A few days ago my pipeline suddenly broke down, with the following output:
D, [2017-02-08T00:00:19.333000 #16545] DEBUG – : Waiting a minute to allow S3 to settle (eventual consistency)
D, [2017-02-08T00:01:19.337000 #16545] DEBUG – : Initializing EMR jobflow
D, [2017-02-08T00:01:20.782000 #16545] DEBUG – : EMR jobflow j-1OM63IVDKT8P2 started, waiting for jobflow to complete…
F, [2017-02-08T00:17:22.217000 #16545] FATAL – :
Snowplow::EmrEtlRunner::EmrExecutionError (EMR jobflow j-1OM63IVDKT8P2 failed, check Amazon EMR console and Hadoop logs for details (help: Troubleshooting jobs on Elastic MapReduce · snowplow/snowplow Wiki · GitHub). Data files not archived.

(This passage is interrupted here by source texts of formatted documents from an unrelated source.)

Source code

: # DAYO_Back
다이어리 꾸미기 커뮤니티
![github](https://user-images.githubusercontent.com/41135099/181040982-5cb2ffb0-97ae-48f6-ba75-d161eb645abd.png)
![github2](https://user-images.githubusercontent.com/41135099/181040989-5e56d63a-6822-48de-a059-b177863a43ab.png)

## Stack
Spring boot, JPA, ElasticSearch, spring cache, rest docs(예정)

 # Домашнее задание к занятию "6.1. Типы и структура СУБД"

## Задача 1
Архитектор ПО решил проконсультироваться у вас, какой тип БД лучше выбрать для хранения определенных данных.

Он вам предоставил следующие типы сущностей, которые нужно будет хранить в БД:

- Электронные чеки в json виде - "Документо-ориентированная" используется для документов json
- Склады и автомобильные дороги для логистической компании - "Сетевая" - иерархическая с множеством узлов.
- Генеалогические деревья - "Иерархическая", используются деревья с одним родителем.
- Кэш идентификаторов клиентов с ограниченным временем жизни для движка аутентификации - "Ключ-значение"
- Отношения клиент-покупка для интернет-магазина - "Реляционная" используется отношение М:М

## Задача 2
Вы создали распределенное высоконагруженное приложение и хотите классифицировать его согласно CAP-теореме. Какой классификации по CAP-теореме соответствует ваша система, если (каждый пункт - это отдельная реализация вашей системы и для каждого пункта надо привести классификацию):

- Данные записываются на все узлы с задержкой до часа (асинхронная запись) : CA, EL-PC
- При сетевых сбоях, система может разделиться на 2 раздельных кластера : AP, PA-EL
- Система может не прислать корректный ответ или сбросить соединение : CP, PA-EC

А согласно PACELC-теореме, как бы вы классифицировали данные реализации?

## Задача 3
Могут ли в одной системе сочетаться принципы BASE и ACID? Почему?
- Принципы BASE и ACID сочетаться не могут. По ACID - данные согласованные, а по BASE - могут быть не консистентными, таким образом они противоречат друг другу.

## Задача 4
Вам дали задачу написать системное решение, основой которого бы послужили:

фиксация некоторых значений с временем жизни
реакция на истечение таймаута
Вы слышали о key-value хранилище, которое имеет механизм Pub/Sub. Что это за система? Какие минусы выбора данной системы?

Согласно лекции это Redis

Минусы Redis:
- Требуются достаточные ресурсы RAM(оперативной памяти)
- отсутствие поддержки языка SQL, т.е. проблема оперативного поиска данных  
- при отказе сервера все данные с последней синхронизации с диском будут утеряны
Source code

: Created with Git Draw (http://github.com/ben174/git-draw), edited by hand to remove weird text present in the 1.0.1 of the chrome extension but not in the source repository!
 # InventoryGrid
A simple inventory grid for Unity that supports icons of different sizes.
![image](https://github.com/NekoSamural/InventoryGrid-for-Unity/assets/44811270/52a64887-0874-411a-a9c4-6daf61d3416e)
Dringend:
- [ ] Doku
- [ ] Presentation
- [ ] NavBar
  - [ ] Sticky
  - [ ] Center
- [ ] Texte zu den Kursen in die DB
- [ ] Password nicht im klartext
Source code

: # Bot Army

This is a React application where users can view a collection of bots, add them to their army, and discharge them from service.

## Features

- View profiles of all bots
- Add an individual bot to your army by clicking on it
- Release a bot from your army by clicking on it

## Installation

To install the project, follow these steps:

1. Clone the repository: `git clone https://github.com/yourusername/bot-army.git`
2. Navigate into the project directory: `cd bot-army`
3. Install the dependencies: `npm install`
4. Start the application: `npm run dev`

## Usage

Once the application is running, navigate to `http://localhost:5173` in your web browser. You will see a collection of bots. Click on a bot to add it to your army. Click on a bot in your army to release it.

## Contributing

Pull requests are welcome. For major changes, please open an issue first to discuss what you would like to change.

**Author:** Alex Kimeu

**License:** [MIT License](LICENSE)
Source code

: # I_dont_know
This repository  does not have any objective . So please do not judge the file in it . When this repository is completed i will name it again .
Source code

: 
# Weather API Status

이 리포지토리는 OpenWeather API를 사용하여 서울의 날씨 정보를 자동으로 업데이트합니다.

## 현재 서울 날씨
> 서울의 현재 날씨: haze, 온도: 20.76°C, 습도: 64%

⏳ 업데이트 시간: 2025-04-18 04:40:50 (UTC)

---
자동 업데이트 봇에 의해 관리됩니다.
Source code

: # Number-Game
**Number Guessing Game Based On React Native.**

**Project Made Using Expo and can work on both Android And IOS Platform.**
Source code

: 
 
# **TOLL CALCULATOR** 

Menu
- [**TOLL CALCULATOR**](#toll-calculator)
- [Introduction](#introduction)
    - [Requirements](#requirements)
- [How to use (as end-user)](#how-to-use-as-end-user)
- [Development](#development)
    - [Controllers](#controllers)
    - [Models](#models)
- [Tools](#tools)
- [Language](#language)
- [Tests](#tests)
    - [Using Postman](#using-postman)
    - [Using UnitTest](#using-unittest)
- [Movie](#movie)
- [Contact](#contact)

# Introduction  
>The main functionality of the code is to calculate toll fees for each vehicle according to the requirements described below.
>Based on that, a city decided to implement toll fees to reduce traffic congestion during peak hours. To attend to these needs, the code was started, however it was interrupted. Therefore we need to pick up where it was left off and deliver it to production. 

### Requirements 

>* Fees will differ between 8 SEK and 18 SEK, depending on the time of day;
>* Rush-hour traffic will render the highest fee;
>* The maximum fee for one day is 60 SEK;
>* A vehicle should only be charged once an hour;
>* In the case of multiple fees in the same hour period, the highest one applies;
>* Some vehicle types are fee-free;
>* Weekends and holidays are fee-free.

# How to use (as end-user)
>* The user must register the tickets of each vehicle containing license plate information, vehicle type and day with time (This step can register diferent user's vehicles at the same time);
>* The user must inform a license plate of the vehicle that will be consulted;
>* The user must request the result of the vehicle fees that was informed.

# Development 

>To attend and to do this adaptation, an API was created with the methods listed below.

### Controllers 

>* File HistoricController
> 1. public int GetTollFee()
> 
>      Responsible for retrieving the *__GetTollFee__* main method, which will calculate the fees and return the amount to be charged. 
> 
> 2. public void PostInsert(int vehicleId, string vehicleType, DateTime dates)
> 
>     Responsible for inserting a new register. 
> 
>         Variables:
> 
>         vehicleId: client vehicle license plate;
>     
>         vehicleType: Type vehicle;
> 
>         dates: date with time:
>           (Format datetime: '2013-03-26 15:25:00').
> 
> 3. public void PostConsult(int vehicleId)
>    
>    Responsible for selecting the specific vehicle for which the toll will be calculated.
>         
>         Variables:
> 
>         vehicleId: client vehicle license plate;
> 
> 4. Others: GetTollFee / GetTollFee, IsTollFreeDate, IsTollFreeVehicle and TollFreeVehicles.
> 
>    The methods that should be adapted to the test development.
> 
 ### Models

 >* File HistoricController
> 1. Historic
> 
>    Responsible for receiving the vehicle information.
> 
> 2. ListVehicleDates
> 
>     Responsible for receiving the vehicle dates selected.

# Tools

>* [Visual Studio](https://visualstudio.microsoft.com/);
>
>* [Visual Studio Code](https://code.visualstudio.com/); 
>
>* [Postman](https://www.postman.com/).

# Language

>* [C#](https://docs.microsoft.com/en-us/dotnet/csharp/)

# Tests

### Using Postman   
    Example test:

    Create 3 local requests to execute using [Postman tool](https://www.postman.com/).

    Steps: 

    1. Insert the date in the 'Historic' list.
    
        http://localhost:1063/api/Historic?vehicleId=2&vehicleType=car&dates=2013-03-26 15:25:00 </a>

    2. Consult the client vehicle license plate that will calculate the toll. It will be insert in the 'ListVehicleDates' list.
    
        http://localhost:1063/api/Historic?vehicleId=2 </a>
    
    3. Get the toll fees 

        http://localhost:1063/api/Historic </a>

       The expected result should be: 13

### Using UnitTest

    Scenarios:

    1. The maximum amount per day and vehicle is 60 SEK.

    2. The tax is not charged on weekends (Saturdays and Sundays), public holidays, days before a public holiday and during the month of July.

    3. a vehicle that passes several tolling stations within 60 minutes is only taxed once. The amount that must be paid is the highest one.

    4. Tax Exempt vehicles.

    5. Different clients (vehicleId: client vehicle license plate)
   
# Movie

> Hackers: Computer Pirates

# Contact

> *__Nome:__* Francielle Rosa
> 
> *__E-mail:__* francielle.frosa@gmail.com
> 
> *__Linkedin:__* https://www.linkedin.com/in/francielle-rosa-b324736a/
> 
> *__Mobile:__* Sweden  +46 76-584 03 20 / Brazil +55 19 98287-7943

au Snowplow ETL: TERMINATED_WITH_ERRORS [VALIDATION_ERROR] ~ elapsed time n/a [ - 2017-02-08 00:16:55 +0000]
- Elasticity S3DistCp Step: Shredded HDFS → S3: CANCELLED ~ elapsed time n/a [ - ]
- Elasticity Scalding Step: Shred Enriched Events: CANCELLED ~ elapsed time n/a [ - ]
- Elasticity S3DistCp Step: Enriched HDFS _SUCCESS → S3: CANCELLED ~ elapsed time n/a [ - ]
- Elasticity S3DistCp Step: Enriched HDFS → S3: CANCELLED ~ elapsed time n/a [ - ]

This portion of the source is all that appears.